Reputation: 850
I have spring batch application which reads and writes into the same table. I have used pagination for reading the items from the table as my data volume is quite high. When I set the chunk size as more than 1 then my pagination number is getting updated wrongly and hence failing to read some items from the table. Any idea?
@Bean
public Step fooStep1() {
return stepBuilderFactory.get("step1")
.<foo, foo>chunk(chunkSize)
.reader(fooTableReader())
.writer(fooTableWriter())
.listener(fooStepListener())
.listener(chunkListener())
.build();
}
Reader
@Bean
@StepScope
public ItemReader<foo> fooBatchReader(){
NonSortingRepositoryItemReader<foo> reader = new NonSortingRepositoryItemReader<>();
reader.setRepository(service.getRepository());
reader.setPageSize(chunkSize);
reader.setMethodName("findAllByStatusCode");
List<Object> arguments = new ArrayList<>();
reader.setArguments(arguments);
arguments.add(statusCode);
return reader;
}
Upvotes: 2
Views: 2758
Reputation: 4454
Don't use a pagination reader. The problem is, that this reader executes a new query for every chunk. Therefore, if you add items or change items in the same table during writing, the queries will not produce the same result.
Dive a little bit into the code of the pagination reader, it is clearly obvious in there.
If you modify the same table you are reading from, then you have to ensure that your result set doesn't change during the processing of the whole step, otherwise, your results may not be predictable and very likely not what you wanted.
Try to use a jdbccursoritemreader. This one creates the query at the beginning of your step, and hence, the result set is defined at the beginning and will not change during the processing of the step.
Editet
Based on your code to configure the reader which you added, I assume a couple of things:
this is not a standard springbatch item reader
you are using a method called "findAllByStatusCode". I assume, that this is the status field that gets updated during writing
Your Reader-Class is named "NonSortingRepositoryItemReader", hence, I assume that there is no guaranteed ordering in your result list
If 3 is correct, then this is very likely the problem.
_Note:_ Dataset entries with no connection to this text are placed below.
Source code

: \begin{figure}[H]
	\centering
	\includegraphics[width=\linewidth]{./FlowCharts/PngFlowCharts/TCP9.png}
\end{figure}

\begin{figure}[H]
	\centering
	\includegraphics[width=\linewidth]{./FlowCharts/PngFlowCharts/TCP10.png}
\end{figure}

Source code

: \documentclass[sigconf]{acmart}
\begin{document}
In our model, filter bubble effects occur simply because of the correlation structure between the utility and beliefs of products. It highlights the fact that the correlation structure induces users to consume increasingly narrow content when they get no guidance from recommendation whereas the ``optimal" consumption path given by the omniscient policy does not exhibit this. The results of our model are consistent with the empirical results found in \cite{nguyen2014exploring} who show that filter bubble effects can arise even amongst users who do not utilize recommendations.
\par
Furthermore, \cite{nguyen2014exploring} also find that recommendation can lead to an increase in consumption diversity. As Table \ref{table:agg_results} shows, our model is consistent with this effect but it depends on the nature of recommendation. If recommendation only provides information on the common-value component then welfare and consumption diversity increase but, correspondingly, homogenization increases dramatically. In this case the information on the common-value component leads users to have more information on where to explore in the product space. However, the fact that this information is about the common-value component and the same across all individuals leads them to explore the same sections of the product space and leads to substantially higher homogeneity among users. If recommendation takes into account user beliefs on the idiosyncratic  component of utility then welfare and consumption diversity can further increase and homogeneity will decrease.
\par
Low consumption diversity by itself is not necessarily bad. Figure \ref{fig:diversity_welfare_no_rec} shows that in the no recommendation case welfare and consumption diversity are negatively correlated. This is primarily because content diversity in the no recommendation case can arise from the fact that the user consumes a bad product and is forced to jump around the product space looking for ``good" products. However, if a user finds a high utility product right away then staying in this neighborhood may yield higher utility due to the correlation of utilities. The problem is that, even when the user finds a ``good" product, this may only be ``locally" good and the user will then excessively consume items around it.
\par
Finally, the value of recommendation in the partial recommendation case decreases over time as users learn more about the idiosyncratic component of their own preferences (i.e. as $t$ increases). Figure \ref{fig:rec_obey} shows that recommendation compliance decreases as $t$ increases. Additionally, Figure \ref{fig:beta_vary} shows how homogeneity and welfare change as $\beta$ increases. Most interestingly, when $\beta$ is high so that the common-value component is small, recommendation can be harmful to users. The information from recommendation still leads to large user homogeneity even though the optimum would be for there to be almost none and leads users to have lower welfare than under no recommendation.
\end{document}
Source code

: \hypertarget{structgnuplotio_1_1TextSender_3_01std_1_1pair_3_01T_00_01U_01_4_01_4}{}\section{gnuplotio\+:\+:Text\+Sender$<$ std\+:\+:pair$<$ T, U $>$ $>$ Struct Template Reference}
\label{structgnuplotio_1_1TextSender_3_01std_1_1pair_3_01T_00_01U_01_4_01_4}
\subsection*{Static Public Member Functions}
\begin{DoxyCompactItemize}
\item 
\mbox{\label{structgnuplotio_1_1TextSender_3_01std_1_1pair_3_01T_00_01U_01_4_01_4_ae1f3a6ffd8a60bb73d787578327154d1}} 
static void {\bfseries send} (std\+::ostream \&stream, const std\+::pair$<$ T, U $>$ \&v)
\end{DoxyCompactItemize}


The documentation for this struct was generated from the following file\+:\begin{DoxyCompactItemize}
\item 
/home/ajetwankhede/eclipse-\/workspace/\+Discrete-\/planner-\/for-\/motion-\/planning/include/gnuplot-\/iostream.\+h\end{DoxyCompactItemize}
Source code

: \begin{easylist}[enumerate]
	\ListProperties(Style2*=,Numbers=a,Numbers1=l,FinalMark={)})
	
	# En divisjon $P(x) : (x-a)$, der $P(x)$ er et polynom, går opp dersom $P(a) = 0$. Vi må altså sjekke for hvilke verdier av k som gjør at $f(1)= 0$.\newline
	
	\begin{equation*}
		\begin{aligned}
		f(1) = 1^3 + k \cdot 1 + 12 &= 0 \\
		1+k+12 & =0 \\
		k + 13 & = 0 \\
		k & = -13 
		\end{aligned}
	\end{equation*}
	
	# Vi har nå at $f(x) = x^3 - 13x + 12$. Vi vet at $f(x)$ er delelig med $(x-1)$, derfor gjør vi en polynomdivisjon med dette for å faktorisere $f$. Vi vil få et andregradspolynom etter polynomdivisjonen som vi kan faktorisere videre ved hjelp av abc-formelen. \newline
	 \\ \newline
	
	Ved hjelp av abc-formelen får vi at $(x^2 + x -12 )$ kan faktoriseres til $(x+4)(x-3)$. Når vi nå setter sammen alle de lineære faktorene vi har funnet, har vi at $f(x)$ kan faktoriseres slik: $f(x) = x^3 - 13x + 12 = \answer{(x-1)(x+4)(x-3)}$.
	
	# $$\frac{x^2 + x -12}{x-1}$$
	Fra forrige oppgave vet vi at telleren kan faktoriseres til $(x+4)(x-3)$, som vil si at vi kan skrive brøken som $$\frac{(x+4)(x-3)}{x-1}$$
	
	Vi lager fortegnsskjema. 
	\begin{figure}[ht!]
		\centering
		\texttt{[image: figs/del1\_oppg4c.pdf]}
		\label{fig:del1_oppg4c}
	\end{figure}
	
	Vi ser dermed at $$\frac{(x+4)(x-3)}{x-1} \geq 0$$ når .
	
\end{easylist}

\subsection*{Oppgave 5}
If the order of the elements is not guaranteed, then using a paging reader will definitely not work. Every page executes it's own select and then moves to the pointer to the appropriate position in the result.
E.g., if you have a pagesize of 5, the first call will return elements 1-5 of its select, the second call will return elements 6-10 of its select. But since the order is not guaranteed, element at position 1 in the first call could be at position 6 in the second call and therefore be processed 2, whilst element 6 in the first call, could be at position 2 in the second call and therefore never been processed.
Upvotes: 2